The retractable guide and/or the blade of each of the pair of blade assemblies
may be the
same or may be different. The blowout preventer may further have at least one
actuator for
actuating the ram block of each of the blade assemblies.
Finally, in another aspect, the disclosure relates to a method for shearing a
tubular of a
wellbore penetrating a subterranean formation. The method includes providing a
blowout
preventer. The blowout preventer includes a housing (having a hole
therethrough for receiving
the tubular) and a pair of blade assemblies. Each blade assembly has a ram
block, a blade carried
on the ram block and a retractable guide with a guide surface thereon carried
by the ram block.
The method further involves urging the tubular into a desired location in the
blowout preventer
with the guide surface of each of the retractable guides while moving each of
the ram blocks
from a non-engagement position to an engagement position about the tubular,
slidably moving
the retractable guide along a ram block and cuttingly engaging the tubular
with the pair of blades
as the ram blocks are moved to the engagement position.

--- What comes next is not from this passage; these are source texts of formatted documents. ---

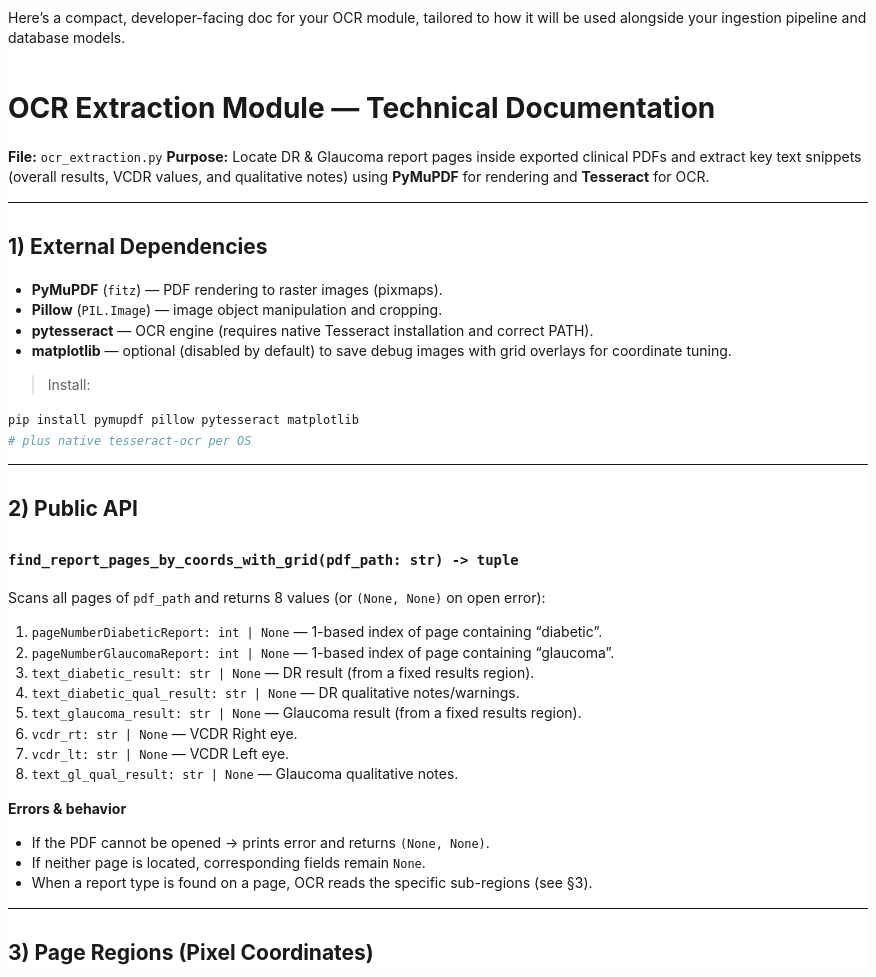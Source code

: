Here’s a compact, developer-facing doc for your OCR module, tailored to how it will be used alongside your ingestion pipeline and database models.

# OCR Extraction Module — Technical Documentation

**File:** `ocr_extraction.py`
**Purpose:** Locate DR & Glaucoma report pages inside exported clinical PDFs and extract key text snippets (overall results, VCDR values, and qualitative notes) using **PyMuPDF** for rendering and **Tesseract** for OCR.

---

## 1) External Dependencies

* **PyMuPDF** (`fitz`) — PDF rendering to raster images (pixmaps).
* **Pillow** (`PIL.Image`) — image object manipulation and cropping.
* **pytesseract** — OCR engine (requires native Tesseract installation and correct PATH).
* **matplotlib** — optional (disabled by default) to save debug images with grid overlays for coordinate tuning.

> Install:

```bash
pip install pymupdf pillow pytesseract matplotlib
# plus native tesseract-ocr per OS
```

---

## 2) Public API

### `find_report_pages_by_coords_with_grid(pdf_path: str) -> tuple`

Scans all pages of `pdf_path` and returns 8 values (or `(None, None)` on open error):

1. `pageNumberDiabeticReport: int | None` — 1-based index of page containing “diabetic”.
2. `pageNumberGlaucomaReport: int | None` — 1-based index of page containing “glaucoma”.
3. `text_diabetic_result: str | None` — DR result (from a fixed results region).
4. `text_diabetic_qual_result: str | None` — DR qualitative notes/warnings.
5. `text_glaucoma_result: str | None` — Glaucoma result (from a fixed results region).
6. `vcdr_rt: str | None` — VCDR Right eye.
7. `vcdr_lt: str | None` — VCDR Left eye.
8. `text_gl_qual_result: str | None` — Glaucoma qualitative notes.

**Errors & behavior**

* If the PDF cannot be opened → prints error and returns `(None, None)`.
* If neither page is located, corresponding fields remain `None`.
* When a report type is found on a page, OCR reads the specific sub-regions (see §3).

---

## 3) Page Regions (Pixel Coordinates)
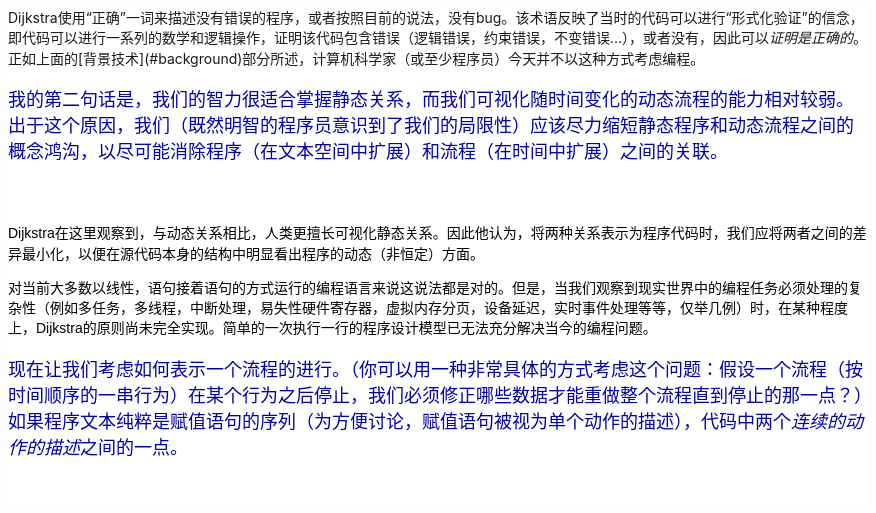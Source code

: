 <p>
Dijkstra使用“正确”一词来描述没有错误的程序，或者按照目前的说法，没有bug。该术语反映了当时的代码可以进行“形式化验证”的信念，即代码可以进行一系列的数学和逻辑操作，证明该代码包含错误（逻辑错误，约束错误，不变错误...），或者没有，因此可以<i>证明是正确的</i>。正如上面的[背景技术](#background)部分所述，计算机科学家（或至少程序员）今天并不以这种方式考虑编程。

</p>


</font>
  </td>
 </tr>


 <tr>
  <td colspan="2" bgcolor="#F0F8FF">
<font color="#0000B0" face="times,times roman,serif" size="+1">
<a name="para-3"></a>
<p>
我的第二句话是，我们的智力很适合掌握静态关系，而我们可视化随时间变化的动态流程的能力相对较弱。出于这个原因，我们（既然明智的程序员意识到了我们的局限性）应该尽力缩短静态程序和动态流程之间的概念鸿沟，以尽可能消除程序（在文本空间中扩展）和流程（在时间中扩展）之间的关联。
</p>
<p></p>
</font>
  </td>
  <td bgcolor="#F0F0E0">&nbsp;</td>
 </tr>


 <tr>
  <td bgcolor="#F0F8FF">&nbsp;</td>
  <td colspan="2" bgcolor="#F0F0E0">
<font color="#000000" face="helvetica,arial">
<p>
Dijkstra在这里观察到，与动态关系相比，人类更擅长可视化静态关系。因此他认为，将两种关系表示为程序代码时，我们应将两者之间的差异最小化，以便在源代码本身的结构中明显看出程序的动态（非恒定）方面。
</p>

<p>
对当前大多数以线性，语句接着语句的方式运行的编程语言来说这说法都是对的。但是，当我们观察到现实世界中的编程任务必须处理的复杂性（例如多任务，多线程，中断处理，易失性硬件寄存器，虚拟内存分页，设备延迟，实时事件处理等等，仅举几例）时，在某种程度上，Dijkstra的原则尚未完全实现。简单的一次执行一行的程序设计模型已无法充分解决当今的编程问题。
</p>
</font>
  </td>
 </tr>


 <tr>
  <td colspan="2" bgcolor="#F0F8FF">
<font color="#0000B0" face="times,times roman,serif" size="+1">
<a name="para-4"></a>

<p>
现在让我们考虑如何表示一个流程的进行。（你可以用一种非常具体的方式考虑这个问题：假设一个流程（按时间顺序的一串行为）在某个行为之后停止，我们必须修正哪些数据才能重做整个流程直到停止的那一点？）如果程序文本纯粹是赋值语句的序列（为方便讨论，赋值语句被视为单个动作的描述），代码中两个<i>连续的动作的描述</i>之间的一点。
</p>

</font>
  </td>
  <td bgcolor="#F0F0E0">&nbsp;</td>
 </tr>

The method may further involve selectively releasing the retractable guides to
move
between a guide position for engaging the tubular to a cutting position a
distance behind an
engagement end of the blade, biasing the guides toward the guide position,
urging the tubular
along a curved surface of the guides toward an apex along a center thereof,
and/or advancing the
tubular to a central portion of the blowout preventer with the retractable
guides. Each of the
blade assemblies may be positionable on opposite sides of the tubular.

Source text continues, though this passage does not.